Consider New York: if a self-insured employer has been paying E&M claims at rates frozen since before 2020, historical paid development factors reflect that frozen cost environment. Once the new schedule takes effect, every open claim and every new claim will generate higher medical payments. The chain ladder will read this as an acceleration in development when it is actually a structural reset. Case reserves set under the old schedule will be inadequate, and bulk adjustments will follow.

The severity of the catch-up depends on the duration of the freeze. New York’s six-year gap means the adjustment is larger than in states that update annually (where 2% to 4% increases compound gradually). WCRI’s hospital outpatient payment index already documents a tenfold variation in WC surgery payments across states, driven largely by fee schedule structure. States that lag for years and then reset create the widest swings.

In Missouri, the dynamic is different but equally disruptive. Without a formal fee schedule, medical severity has been governed by provider-by-provider “fair and reasonable” determinations. SB 1052 would replace this with a defined maximum, effective August 28, 2026 if enacted. If that maximum is set near prevailing commercial or Medicare-plus rates, it could exceed what some payers have been negotiating; if set below, it could trigger provider network contraction. Either outcome changes the medical severity assumption.
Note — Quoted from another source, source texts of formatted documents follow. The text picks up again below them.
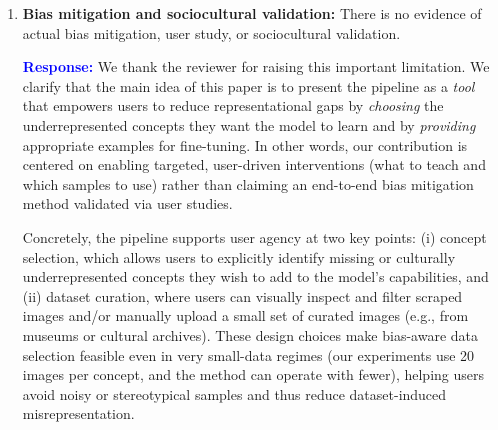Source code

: \documentclass[11pt]{article}
\begin{document}
\begin{enumerate}[label=\textbf{C\arabic*.}, leftmargin=*]
\textbf{\textcolor{blue}{Response:}} We thank the reviewer for this comment. In response, we expanded the Methodology section (Section 3.1) to clarify key dataset details and the data-handling steps used in our experiments. In particular, we now make explicit the dataset size used for fine-tuning (a fixed set of 20 images per concept in our study), describe the practical cleaning/quality-control mechanisms (user-facing visual inspection and filtering of retrieved samples, with optional manual upload of curated images), and clarify that the pipeline’s data sourcing is not inherently tied to a single web platform and can be adapted to copyright-safe repositories depending on the deployment context.

Regarding evaluation, we agree that CLIP Score and FID are standard metrics and do not fully capture cultural fidelity. We therefore position them as quantitative proxies that complement our qualitative visual assessment (Figures 1 and 2). As detailed in our response above on evaluation metrics and sample size, we have since added KID and 95\% bootstrap confidence intervals (Table 2, Section 3.7.3), so the quantitative comparisons in this revision are no longer single-point estimates. What remains future work, and is acknowledged as such in the revised Conclusions, is human evaluation and validation by cultural experts or affected communities, which automatic metrics and confidence intervals cannot substitute for.
\item \textbf{Bias mitigation and sociocultural validation:} There is no evidence of actual bias mitigation, user study, or sociocultural validation.

\textbf{\textcolor{blue}{Response:}} We thank the reviewer for raising this important limitation. We clarify that the main idea of this paper is to present the pipeline as a \emph{tool} that empowers users to reduce representational gaps by \emph{choosing} the underrepresented concepts they want the model to learn and by \emph{providing} appropriate examples for fine-tuning. In other words, our contribution is centered on enabling targeted, user-driven interventions (what to teach and which samples to use) rather than claiming an end-to-end bias mitigation method validated via user studies.

Concretely, the pipeline supports user agency at two key points: (i) concept selection, which allows users to explicitly identify missing or culturally underrepresented concepts they wish to add to the model’s capabilities, and (ii) dataset curation, where users can visually inspect and filter scraped images and/or manually upload a small set of curated images (e.g., from museums or cultural archives). These design choices make bias-aware data selection feasible even in very small-data regimes (our experiments use 20 images per concept, and the method can operate with fewer), helping users avoid noisy or stereotypical samples and thus reduce dataset-induced misrepresentation.


\end{enumerate}
\end{document}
Where this shows up in your reserves

Open your most recent actuarial report and find the medical severity trend selection. If that trend was derived from paid data in a state with a frozen or absent fee schedule, it reflects a cost environment that is about to change. The signal will appear first in the paid-to-incurred ratio for open medical claims (the ratio spikes as new payments flow at higher rates), then in the calendar year paid development column for recent accident years. For workers’ comp IBNR estimates built on paid development triangles, the distortion is acute: the chain ladder treats the fee schedule catch-up as acceleration in development rather than a level shift, overstating projected ultimates for older years while still understating the new baseline for current ones.

Decision-maker checklist

  • Confirm your medical severity trend source. Ask your actuary whether the medical trend assumption reflects the current fee schedule or the pending one. If the answer is “current,” request a sensitivity run at the expected post-reform rate level.
  • Isolate fee-schedule-sensitive claims. Request that your TPA flag open medical claims by state and by CPT code category (E&M, hospital outpatient, physical therapy) so you can estimate the dollar impact of a reimbursement increase on open inventory.
  • Review Missouri claims separately. If you are self-insured in Missouri, ask how medical severity has been benchmarked absent a formal fee schedule. The transition to a defined maximum will change both the level and the variability of medical payments.
  • Stress-test the development triangle. Ask your actuary to run an alternative scenario applying a 10% to 20% upward adjustment to medical paid development factors in the affected states, reflecting the catch-up rather than the historical trend.
  • Watch for mid-triangle effective dates. Fee schedule changes that take effect mid-year create mixed-rate accident years. Confirm that your actuary’s data segmentation captures the before-and-after payment environment within the same policy period.

What this means for your next review

At your next reserve study or interim monitoring meeting, put one question on the agenda: are our medical severity assumptions in New York, Missouri, and Kentucky calibrated to the fee schedule we will be paying under, or the one we have been paying under? If the answer is the latter, the unpaid estimate is understated by the width of the catch-up. Request a sensitivity analysis before the new rates take effect so the adjustment shows up in your reserve as a planned recalibration, not as adverse development after the fact.